Putting on an enticing show! 

We had to stop for a few of these lamb kabobs fresh off the grill. An added delight is the healthy sprinkle of cumin and hot spices he gives these badboys before serving.

Flatbread baked fresh in an awesome gravity-defying woodfired oven, looks like naan and tastes something like a bagel. It makes an excellent side to a meal of spicy, cumin-crusted lamb skewers.

Spicy quail eggs on a stick! 

Continuing with the theme of protein packed offerings, I should note that it was hard to imagine a single part of the sheep that was not on offer. Here we have the hooves marinated and ready for a snack on the go, and all along the streets specialty butcher shops sold everything halal, from liver to intestines and more.

This vegetarian-friendly cart really stood out on a street lined with butcher shops and proved to be quite popular. Her method is to deep-fry any produce of your choosing before chopping and dousing the veggies with her homemade hot sauce. Her final step is to stuff everything into a portable bread pocket and there you have it - lunch on the go!

Another popular snack are these sesame layered rice cakes.

Persimmons grow plentifully in the region and we found them sold everywhere along the streets of Xi’an: fresh, dried and even fried! 

If you have a sweet tooth, never fear as there is plenty to get you through the day.

Speaking of sweet, perhaps no one was sweeter to us than this perky vendor who busily sliced his cake, sang a lovely tune, posed for pictures and kept his business flowing all day long. No matter that the cake just isn’t that tasty, it’s still service with a smile!

Brilliant red chinese dates, jujubees and sultanas a plenty!

Everywhere we went we saw carts selling a juice made of stewed pears and dates. Curious, we couldn’t resist giving it a try. Unfortunately, we found ours blandly watered down and never went back for seconds. 

Xi’an turned out to be an unforgettable destination and a very special place to spend my birthday. I definitely look forward to returning again…and I know just where I’ll go for my noodles.

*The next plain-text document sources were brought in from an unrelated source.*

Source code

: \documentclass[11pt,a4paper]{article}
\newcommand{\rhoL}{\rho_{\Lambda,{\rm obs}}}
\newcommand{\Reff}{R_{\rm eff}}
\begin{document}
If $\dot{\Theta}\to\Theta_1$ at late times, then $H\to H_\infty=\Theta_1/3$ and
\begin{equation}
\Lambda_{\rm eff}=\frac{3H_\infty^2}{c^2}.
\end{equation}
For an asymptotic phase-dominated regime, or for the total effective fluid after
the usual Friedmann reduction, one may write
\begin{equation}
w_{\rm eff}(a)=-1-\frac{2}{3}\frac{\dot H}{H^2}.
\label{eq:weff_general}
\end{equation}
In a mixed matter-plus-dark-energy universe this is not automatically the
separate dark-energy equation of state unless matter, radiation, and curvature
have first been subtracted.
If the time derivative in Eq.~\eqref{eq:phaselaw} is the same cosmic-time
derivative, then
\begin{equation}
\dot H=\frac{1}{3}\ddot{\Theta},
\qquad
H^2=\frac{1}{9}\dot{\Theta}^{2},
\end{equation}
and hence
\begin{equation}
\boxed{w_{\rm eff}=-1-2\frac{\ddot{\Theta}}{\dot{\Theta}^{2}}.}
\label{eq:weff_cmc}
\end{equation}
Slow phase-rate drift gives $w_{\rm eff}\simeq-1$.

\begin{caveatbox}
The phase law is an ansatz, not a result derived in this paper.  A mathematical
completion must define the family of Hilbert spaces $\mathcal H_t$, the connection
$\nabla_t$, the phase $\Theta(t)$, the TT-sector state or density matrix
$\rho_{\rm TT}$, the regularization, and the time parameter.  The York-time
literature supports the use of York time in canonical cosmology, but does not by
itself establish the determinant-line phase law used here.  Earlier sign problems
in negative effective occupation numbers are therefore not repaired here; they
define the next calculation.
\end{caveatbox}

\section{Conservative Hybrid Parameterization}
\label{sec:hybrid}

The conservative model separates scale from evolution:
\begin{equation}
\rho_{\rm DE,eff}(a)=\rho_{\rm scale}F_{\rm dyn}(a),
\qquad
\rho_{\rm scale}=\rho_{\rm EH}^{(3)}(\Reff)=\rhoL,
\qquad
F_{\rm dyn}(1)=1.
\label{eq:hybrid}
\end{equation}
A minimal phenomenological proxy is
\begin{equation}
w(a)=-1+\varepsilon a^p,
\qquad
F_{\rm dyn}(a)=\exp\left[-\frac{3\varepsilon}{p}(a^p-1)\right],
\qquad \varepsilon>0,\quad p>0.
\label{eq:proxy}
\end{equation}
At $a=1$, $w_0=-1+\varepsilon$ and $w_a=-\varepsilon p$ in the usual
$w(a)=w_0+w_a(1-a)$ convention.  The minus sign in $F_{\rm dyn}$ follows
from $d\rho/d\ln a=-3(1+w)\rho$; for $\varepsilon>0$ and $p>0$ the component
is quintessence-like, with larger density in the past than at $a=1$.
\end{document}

As a postscript, I want to mention that although we usually opt for B&Bs or cheap hotels as a rule, on this weekend getaway we decided to splurge and stay at the Sofitel Xi’an. This turned out to be possibly the best hotel ever. Not only were their rates reasonable, location great, food delicious, and general service extremely courteous and helpful but they also upgraded our room and when a staff person noticed it was my birthday arranged to have a complimentary cake sent up to our room as a surprise! Sorry to sound like an advertisement…but I mean, it was really exceptional.